Exercise. Leave out the pictures, then output the lines of the records below from the first through the one containing "- [Old Shtokavian".

[Records from a collection]
◆ ◆ ◆
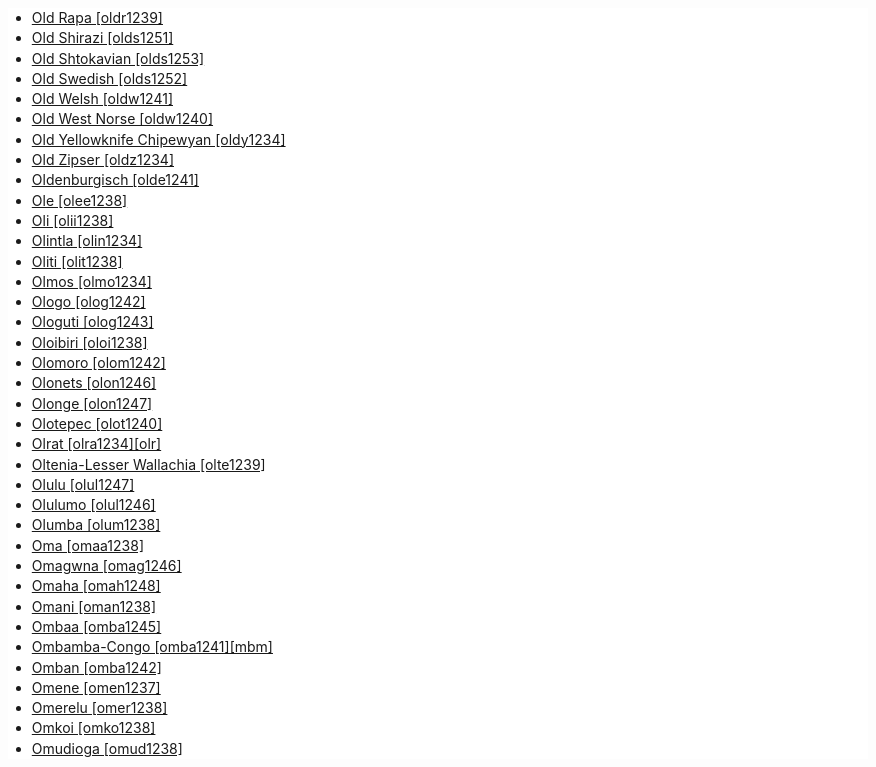- [Old Rapa [oldr1239]](tree/aust1307/mala1545/cent2237/east2712/ocea1241/cent2060/east2445/poly1242/nucl1485/nort3246/solo1260/cent2298/east2449/cent2062/rapa1245/oldr1239/md.ini)
- [Old Shirazi [olds1251]](tree/indo1319/clas1257/indo1320/iran1269/sout3157/midd1352/mode1259/fars1254/fars1255/west2369/sout3360/fars1256/olds1251/md.ini)
- [Old Shtokavian [olds1253]](tree/indo1319/clas1257/balt1263/slav1255/sout3147/west2804/sout1528/shto1241/olds1253/md.ini)
- [Old Swedish [olds1252]](tree/indo1319/clas1257/germ1287/nort3152/nort3160/nort3266/east2780/east2781/swed1254/olds1252/md.ini)
- [Old Welsh [oldw1241]](tree/indo1319/clas1257/celt1248/nucl1715/tgbc1234/insu1254/bryt1239/oldm1247/oldw1239/oldw1241/md.ini)
- [Old West Norse [oldw1240]](tree/indo1319/clas1257/germ1287/nort3152/nort3160/west2805/oldn1244/oldw1240/md.ini)
- [Old Yellowknife Chipewyan [oldy1234]](tree/atha1245/atha1246/atha1247/nort3354/chip1261/oldy1234/md.ini)
- [Old Zipser [oldz1234]](tree/indo1319/clas1257/germ1287/nort3152/west2793/high1289/fran1268/east2832/schl1237/lowe1388/oldz1234/md.ini)
- [Oldenburgisch [olde1241]](tree/indo1319/clas1257/germ1287/nort3152/west2793/nort3175/alts1234/midd1345/lowg1239/west2357/ostf1234/nort2628/olde1241/md.ini)
- [Ole [olee1238]](tree/atla1278/volt1241/benu1247/akpe1249/edoi1239/sout2805/isok1239/olee1238/md.ini)
- [Oli [olii1238]](tree/atla1278/volt1241/benu1247/bant1294/sout3152/narr1281/bant1295/sawa1251/dual1244/dual1245/dual1243/olii1238/md.ini)
- [Olintla [olin1234]](tree/toto1251/toto1252/cent1397/lowl1271/lowl1244/high1243/olin1234/md.ini)
- [Oliti [olit1238]](tree/atla1278/volt1241/benu1247/bant1294/sout3152/tivo1239/cent2261/cent2267/icev1238/olit1238/md.ini)
- [Olmos [olmo1234]](tree/sech1236/olmo1234/md.ini)
- [Ologo [olog1242]](tree/bosa1245/bosa1246/kalu1249/kalu1248/olog1242/md.ini)
- [Ologuti [olog1243]](tree/nucl1709/kain1273/goro1272/nucl1760/nucl1756/kama1374/yaga1260/olog1243/md.ini)
- [Oloibiri [oloi1238]](tree/atla1278/volt1241/benu1247/delt1251/cent2028/kugb1242/ogbi1239/oloi1238/md.ini)
- [Olomoro [olom1242]](tree/atla1278/volt1241/benu1247/akpe1249/edoi1239/sout2805/isok1239/olom1242/md.ini)
- [Olonets [olon1246]](tree/indo1319/clas1257/balt1263/slav1255/east1426/russ1263/nort2597/olon1246/md.ini)
- [Olonge [olon1247]](tree/atla1278/volt1241/benu1247/bant1294/sout3152/narr1281/cent2260/nort3376/inne1246/vieu1234/nkut1239/tete1254/kusu1252/olon1247/md.ini)
- [Olotepec [olot1240]](tree/mixe1284/mixe1286/oaxa1241/lowl1268/lowl1269/midl1241/nort2939/olot1240/md.ini)
- [Olrat [olra1234][olr]](tree/aust1307/mala1545/cent2237/east2712/ocea1241/nort3195/nort3205/torr1262/koto1266/koro1308/olra1234/md.ini)
- [Oltenia-Lesser Wallachia [olte1239]](tree/indo1319/clas1257/ital1284/lati1262/lati1263/impe1234/roma1334/east2714/nort3361/east2865/roma1327/olte1239/md.ini)
- [Olulu [olul1247]](tree/atla1278/volt1241/benu1247/bant1294/sout3152/tivo1239/cent2261/cent2268/ipul1238/olul1247/md.ini)
- [Olulumo [olul1246]](tree/atla1278/volt1241/benu1247/delt1251/uppe1418/cent2027/east2400/olul1245/olul1246/md.ini)
- [Olumba [olum1238]](tree/nucl1709/kain1273/goro1272/nucl1760/nucl1756/sian1257/olum1238/md.ini)
- [Oma [omaa1238]](tree/atla1278/volt1241/benu1247/akpe1249/edoi1239/nort3183/sout3171/okpa1238/okul1238/omaa1238/md.ini)
- [Omagwna [omag1246]](tree/atla1278/volt1241/benu1247/igbo1258/igbo1259/ikwe1242/omag1246/md.ini)
- [Omaha [omah1248]](tree/siou1252/core1249/miss1254/dheg1241/omah1247/omah1248/md.ini)
- [Omani [oman1238]](tree/koia1260/koia1261/koit1243/gras1249/oman1238/md.ini)
- [Ombaa [omba1245]](tree/aust1305/bahn1264/west2399/nucl1299/lave1249/nort3342/nort3344/omba1245/md.ini)
- [Ombamba-Congo [omba1241][mbm]](tree/atla1278/volt1241/benu1247/bant1294/sout3152/narr1281/cent2260/west2968/nzad1235/lwer1234/ding1244/loan1238/kwil1238/kasa1251/moye1234/inte1264/west2969/nort3377/mber1262/omba1243/mber1257/omba1241/md.ini)
- [Omban [omba1242]](tree/nucl1709/mekk1240/east2504/kete1254/omba1242/md.ini)
- [Omene [omen1237]](tree/aust1307/mala1545/cent2237/east2712/ocea1241/west2818/papu1253/peri1258/cent2070/sina1272/sina1266/omen1237/md.ini)
- [Omerelu [omer1238]](tree/atla1278/volt1241/benu1247/igbo1258/igbo1259/ikwe1242/omer1238/md.ini)
- [Omkoi [omko1238]](tree/sino1245/kare1337/peri1254/pwoo1239/nort2704/pwon1235/omko1238/md.ini)
- [Omudioga [omud1238]](tree/atla1278/volt1241/benu1247/igbo1258/igbo1259/ikwe1242/omud1238/md.ini)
◆ ◆ ◆
Solution for this problem.
- [Old Rapa [oldr1239]](tree/aust1307/mala1545/cent2237/east2712/ocea1241/cent2060/east2445/poly1242/nucl1485/nort3246/solo1260/cent2298/east2449/cent2062/rapa1245/oldr1239/md.ini)
- [Old Shirazi [olds1251]](tree/indo1319/clas1257/indo1320/iran1269/sout3157/midd1352/mode1259/fars1254/fars1255/west2369/sout3360/fars1256/olds1251/md.ini)
- [Old Shtokavian [olds1253]](tree/indo1319/clas1257/balt1263/slav1255/sout3147/west2804/sout1528/shto1241/olds1253/md.ini)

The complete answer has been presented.